Entah mengapa sejak mengenal Fadli, aku lebih semangat mengikuti setiap jam kuliah. Tidak peduli hujan atau panas, di bangku dekat pohon flamboyan pun menjadi tempat favoritku bertemu dengannya.
Kampus bagiku kini seolah menjadi tempat bermain yang menyenangkan. Nilai ujianku pun tidak mengecewakan.
Ah, kok tiba-tiba aku merasa bahagia jika di sampingnya?
Seperti biasa, Fadli telah menungguku di bawah pohon flamboyan seperti janjinya setiap hari. Bangku panjang di dekat pohon selalu menjadi saksi bisu percakapanku dengannya. Namun kali ini, wajahnya terlihat sedikit murung. Tidak tega aku melihatnya, aku pun tak sabar menyapa.
"Tumben  tiba-tiba ada mendung. Apakah titik air akan segera menyapa?"
Fadli seakan menarik napas panjang, seolah memendam perasaan berat yang ingin segera dimuntahkan.

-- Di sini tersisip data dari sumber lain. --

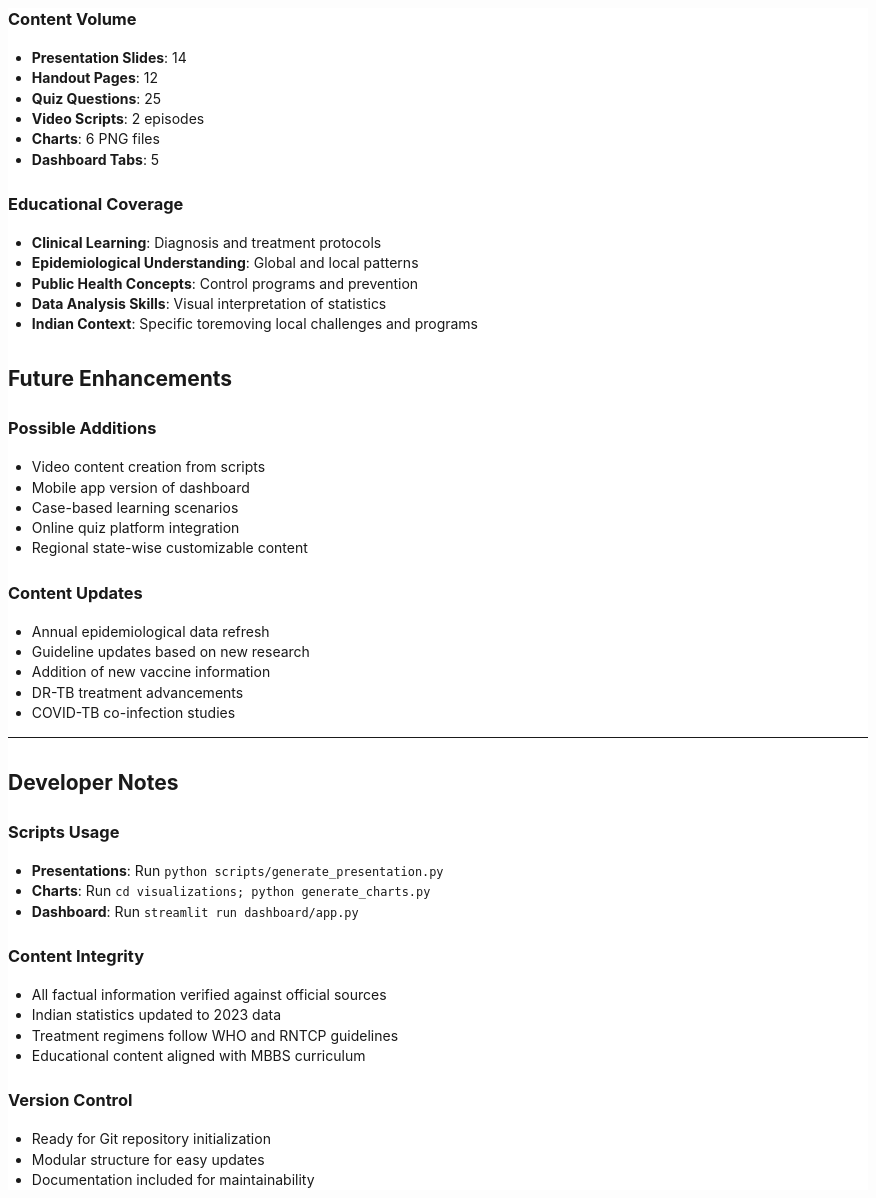 ### Content Volume
- **Presentation Slides**: 14
- **Handout Pages**: 12
- **Quiz Questions**: 25
- **Video Scripts**: 2 episodes
- **Charts**: 6 PNG files
- **Dashboard Tabs**: 5

### Educational Coverage
- **Clinical Learning**: Diagnosis and treatment protocols
- **Epidemiological Understanding**: Global and local patterns
- **Public Health Concepts**: Control programs and prevention
- **Data Analysis Skills**: Visual interpretation of statistics
- **Indian Context**: Specific toremoving local challenges and programs

## Future Enhancements

### Possible Additions
- Video content creation from scripts
- Mobile app version of dashboard
- Case-based learning scenarios
- Online quiz platform integration
- Regional state-wise customizable content

### Content Updates
- Annual epidemiological data refresh
- Guideline updates based on new research
- Addition of new vaccine information
- DR-TB treatment advancements
- COVID-TB co-infection studies

---

## Developer Notes

### Scripts Usage
- **Presentations**: Run `python scripts/generate_presentation.py`
- **Charts**: Run `cd visualizations; python generate_charts.py`
- **Dashboard**: Run `streamlit run dashboard/app.py`

### Content Integrity
- All factual information verified against official sources
- Indian statistics updated to 2023 data
- Treatment regimens follow WHO and RNTCP guidelines
- Educational content aligned with MBBS curriculum

### Version Control
- Ready for Git repository initialization
- Modular structure for easy updates
- Documentation included for maintainability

"Boleh aku bercerita?" tanya Fadli mengawali percakapanku setelah jam kuliah usai. Dia membiarkanku menyimak ceritanya sambil menikmati kue yang tadi sempat kubawa dari indekos.
"Silakan, aku siap mendengarkan, kok."
Fadli pun dengan sangat lancar menceritakan kondisi fisiknya yang sedikit lemah. Sejak kecil sudah terkena asma. Pengobatan rutin pun selalu dilakukan tidak pernah absen. Memasuki masa kuliah, karena terlalu lelah menyelesaikan tugas, kondisi fisiknya pun menurun.
Fadli tidak pernah menganggap serius kelelahan raganya. Hingga saat jam kuliah mulai padat dan tugas menumpuk, dia pun menuju ruang kuliah dengan sedikit sempoyongan dan sulit bernapas.
Sekuat tenaga ditahannya agar tidak jatuh, sampai jam kuliah berakhir. Â Malang sekali, keseimbangannya mulai goyah, sesak napas, dan udara yang dingin saat itu menyebabkan Fadli melewati tangga dengan susah payah.